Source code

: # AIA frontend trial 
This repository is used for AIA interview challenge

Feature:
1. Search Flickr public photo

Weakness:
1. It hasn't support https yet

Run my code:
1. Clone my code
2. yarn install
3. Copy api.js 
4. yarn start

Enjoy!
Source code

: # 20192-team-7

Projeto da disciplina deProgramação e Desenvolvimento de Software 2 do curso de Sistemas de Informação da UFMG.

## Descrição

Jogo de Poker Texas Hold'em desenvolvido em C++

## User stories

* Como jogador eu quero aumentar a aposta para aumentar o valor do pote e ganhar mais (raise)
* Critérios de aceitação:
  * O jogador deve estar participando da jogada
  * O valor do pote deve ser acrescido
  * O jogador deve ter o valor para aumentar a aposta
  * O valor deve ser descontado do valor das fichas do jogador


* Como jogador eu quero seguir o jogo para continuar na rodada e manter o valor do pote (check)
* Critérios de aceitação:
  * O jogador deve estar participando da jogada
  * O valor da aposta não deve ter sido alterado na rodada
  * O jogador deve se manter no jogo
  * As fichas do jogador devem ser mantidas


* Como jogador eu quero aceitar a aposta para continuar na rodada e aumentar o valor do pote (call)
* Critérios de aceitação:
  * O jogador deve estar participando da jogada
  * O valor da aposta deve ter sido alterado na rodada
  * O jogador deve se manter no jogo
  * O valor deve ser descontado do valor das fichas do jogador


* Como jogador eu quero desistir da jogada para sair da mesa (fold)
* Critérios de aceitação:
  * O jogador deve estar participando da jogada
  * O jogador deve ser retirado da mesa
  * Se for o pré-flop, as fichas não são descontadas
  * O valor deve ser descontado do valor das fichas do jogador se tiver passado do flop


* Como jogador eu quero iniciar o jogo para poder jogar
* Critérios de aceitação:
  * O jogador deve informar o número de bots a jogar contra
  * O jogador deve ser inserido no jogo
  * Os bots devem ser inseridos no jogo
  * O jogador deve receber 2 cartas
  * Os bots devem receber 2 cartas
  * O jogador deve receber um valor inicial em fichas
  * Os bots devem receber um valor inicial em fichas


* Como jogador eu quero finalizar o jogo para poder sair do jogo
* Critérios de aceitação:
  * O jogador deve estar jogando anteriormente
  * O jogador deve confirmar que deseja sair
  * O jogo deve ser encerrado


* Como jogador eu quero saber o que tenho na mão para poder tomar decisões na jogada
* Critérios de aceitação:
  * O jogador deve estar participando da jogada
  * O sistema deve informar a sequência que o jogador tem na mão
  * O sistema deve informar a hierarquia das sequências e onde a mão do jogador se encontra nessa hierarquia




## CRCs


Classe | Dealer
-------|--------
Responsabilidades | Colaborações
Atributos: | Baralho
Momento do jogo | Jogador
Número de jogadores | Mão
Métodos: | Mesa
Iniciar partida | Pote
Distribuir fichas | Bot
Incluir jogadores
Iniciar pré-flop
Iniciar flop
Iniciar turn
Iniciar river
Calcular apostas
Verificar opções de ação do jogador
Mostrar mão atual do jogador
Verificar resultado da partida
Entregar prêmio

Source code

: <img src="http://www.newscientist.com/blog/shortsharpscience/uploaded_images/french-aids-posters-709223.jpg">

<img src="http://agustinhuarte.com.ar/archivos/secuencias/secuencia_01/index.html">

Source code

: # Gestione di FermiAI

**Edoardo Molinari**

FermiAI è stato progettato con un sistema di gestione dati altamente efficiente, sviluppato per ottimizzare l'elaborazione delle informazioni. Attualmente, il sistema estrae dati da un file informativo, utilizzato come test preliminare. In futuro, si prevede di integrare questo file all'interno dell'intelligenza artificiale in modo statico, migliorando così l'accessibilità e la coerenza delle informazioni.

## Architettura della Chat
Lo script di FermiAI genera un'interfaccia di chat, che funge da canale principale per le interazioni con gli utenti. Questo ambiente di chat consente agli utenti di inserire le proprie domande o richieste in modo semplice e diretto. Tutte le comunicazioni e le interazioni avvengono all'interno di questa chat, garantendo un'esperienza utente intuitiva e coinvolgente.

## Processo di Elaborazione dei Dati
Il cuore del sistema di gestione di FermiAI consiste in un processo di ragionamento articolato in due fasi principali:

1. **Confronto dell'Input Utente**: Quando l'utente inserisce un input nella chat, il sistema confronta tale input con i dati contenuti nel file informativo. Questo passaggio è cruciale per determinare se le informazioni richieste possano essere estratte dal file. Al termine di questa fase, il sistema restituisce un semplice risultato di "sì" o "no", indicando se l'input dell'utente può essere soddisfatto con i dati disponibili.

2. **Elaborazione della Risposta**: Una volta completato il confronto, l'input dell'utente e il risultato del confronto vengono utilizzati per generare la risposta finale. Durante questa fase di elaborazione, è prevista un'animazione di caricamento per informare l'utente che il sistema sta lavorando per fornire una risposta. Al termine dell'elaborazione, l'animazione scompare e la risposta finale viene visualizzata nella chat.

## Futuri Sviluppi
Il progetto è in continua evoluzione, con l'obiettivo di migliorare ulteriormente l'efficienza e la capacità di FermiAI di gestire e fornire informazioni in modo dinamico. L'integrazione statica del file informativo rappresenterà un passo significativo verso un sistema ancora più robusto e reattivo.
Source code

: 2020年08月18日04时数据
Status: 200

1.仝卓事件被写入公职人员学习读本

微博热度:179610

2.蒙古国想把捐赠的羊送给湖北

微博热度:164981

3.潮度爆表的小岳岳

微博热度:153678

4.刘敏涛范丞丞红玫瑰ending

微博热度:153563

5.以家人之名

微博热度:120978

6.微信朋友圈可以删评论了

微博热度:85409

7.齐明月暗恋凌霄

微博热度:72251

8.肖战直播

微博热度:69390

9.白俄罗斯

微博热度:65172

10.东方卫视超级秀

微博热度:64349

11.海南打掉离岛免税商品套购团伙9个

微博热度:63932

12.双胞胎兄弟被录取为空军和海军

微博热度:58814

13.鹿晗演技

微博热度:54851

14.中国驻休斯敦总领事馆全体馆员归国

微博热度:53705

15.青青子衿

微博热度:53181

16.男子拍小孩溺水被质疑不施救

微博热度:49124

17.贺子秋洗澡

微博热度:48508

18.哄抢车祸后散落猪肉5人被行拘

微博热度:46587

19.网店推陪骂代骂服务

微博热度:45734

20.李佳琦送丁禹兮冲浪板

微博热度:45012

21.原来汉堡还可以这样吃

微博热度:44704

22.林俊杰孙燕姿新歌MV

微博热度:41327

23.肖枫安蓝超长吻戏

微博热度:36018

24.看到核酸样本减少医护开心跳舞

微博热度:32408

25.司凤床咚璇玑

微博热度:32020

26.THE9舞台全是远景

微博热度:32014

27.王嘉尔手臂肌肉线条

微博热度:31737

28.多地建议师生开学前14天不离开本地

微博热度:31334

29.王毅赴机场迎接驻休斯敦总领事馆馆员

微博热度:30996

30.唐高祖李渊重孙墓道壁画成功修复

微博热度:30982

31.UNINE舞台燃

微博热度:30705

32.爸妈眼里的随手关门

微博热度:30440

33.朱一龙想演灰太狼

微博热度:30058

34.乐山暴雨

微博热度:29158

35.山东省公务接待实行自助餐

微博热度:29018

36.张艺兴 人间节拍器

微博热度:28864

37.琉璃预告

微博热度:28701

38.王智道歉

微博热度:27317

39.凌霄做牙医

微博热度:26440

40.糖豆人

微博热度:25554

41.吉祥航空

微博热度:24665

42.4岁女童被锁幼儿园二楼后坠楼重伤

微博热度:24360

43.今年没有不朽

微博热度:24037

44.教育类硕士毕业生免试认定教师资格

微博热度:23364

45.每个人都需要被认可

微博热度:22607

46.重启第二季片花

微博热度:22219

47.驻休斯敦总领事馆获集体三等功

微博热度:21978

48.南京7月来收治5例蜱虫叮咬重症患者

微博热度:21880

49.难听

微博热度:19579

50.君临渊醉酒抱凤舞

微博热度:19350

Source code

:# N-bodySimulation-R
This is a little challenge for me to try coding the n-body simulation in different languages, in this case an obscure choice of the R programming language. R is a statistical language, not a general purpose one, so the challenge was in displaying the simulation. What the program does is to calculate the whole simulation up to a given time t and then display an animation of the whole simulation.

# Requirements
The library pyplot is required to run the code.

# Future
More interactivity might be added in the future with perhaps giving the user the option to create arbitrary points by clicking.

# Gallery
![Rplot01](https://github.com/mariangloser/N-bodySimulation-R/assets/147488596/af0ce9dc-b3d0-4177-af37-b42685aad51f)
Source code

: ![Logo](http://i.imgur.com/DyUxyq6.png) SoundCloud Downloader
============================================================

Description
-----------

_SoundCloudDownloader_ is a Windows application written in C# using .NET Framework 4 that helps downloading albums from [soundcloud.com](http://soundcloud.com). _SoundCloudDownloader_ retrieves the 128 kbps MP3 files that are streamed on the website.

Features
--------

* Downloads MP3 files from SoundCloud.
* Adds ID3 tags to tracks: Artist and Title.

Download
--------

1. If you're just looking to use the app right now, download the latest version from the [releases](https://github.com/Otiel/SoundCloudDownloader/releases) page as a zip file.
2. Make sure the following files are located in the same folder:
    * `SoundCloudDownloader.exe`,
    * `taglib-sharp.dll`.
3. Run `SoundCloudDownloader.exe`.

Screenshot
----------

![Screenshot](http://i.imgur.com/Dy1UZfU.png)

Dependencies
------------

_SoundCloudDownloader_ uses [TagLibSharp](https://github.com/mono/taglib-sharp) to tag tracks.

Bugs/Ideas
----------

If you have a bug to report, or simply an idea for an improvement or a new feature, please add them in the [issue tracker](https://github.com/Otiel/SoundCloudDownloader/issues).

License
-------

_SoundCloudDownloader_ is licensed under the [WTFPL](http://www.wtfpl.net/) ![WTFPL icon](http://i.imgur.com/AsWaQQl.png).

-=-=-=-=-

Task goal: Please give an exact copy of the entries above, from the line with "FermiAI è stato" down to the line with "## Futuri Sviluppi", inclusive, and nothing else.

Response to this exercise:
FermiAI è stato progettato con un sistema di gestione dati altamente efficiente, sviluppato per ottimizzare l'elaborazione delle informazioni. Attualmente, il sistema estrae dati da un file informativo, utilizzato come test preliminare. In futuro, si prevede di integrare questo file all'interno dell'intelligenza artificiale in modo statico, migliorando così l'accessibilità e la coerenza delle informazioni.

## Architettura della Chat
Lo script di FermiAI genera un'interfaccia di chat, che funge da canale principale per le interazioni con gli utenti. Questo ambiente di chat consente agli utenti di inserire le proprie domande o richieste in modo semplice e diretto. Tutte le comunicazioni e le interazioni avvengono all'interno di questa chat, garantendo un'esperienza utente intuitiva e coinvolgente.

## Processo di Elaborazione dei Dati
Il cuore del sistema di gestione di FermiAI consiste in un processo di ragionamento articolato in due fasi principali:

1. **Confronto dell'Input Utente**: Quando l'utente inserisce un input nella chat, il sistema confronta tale input con i dati contenuti nel file informativo. Questo passaggio è cruciale per determinare se le informazioni richieste possano essere estratte dal file. Al termine di questa fase, il sistema restituisce un semplice risultato di "sì" o "no", indicando se l'input dell'utente può essere soddisfatto con i dati disponibili.

2. **Elaborazione della Risposta**: Una volta completato il confronto, l'input dell'utente e il risultato del confronto vengono utilizzati per generare la risposta finale. Durante questa fase di elaborazione, è prevista un'animazione di caricamento per informare l'utente che il sistema sta lavorando per fornire una risposta. Al termine dell'elaborazione, l'animazione scompare e la risposta finale viene visualizzata nella chat.

## Futuri Sviluppi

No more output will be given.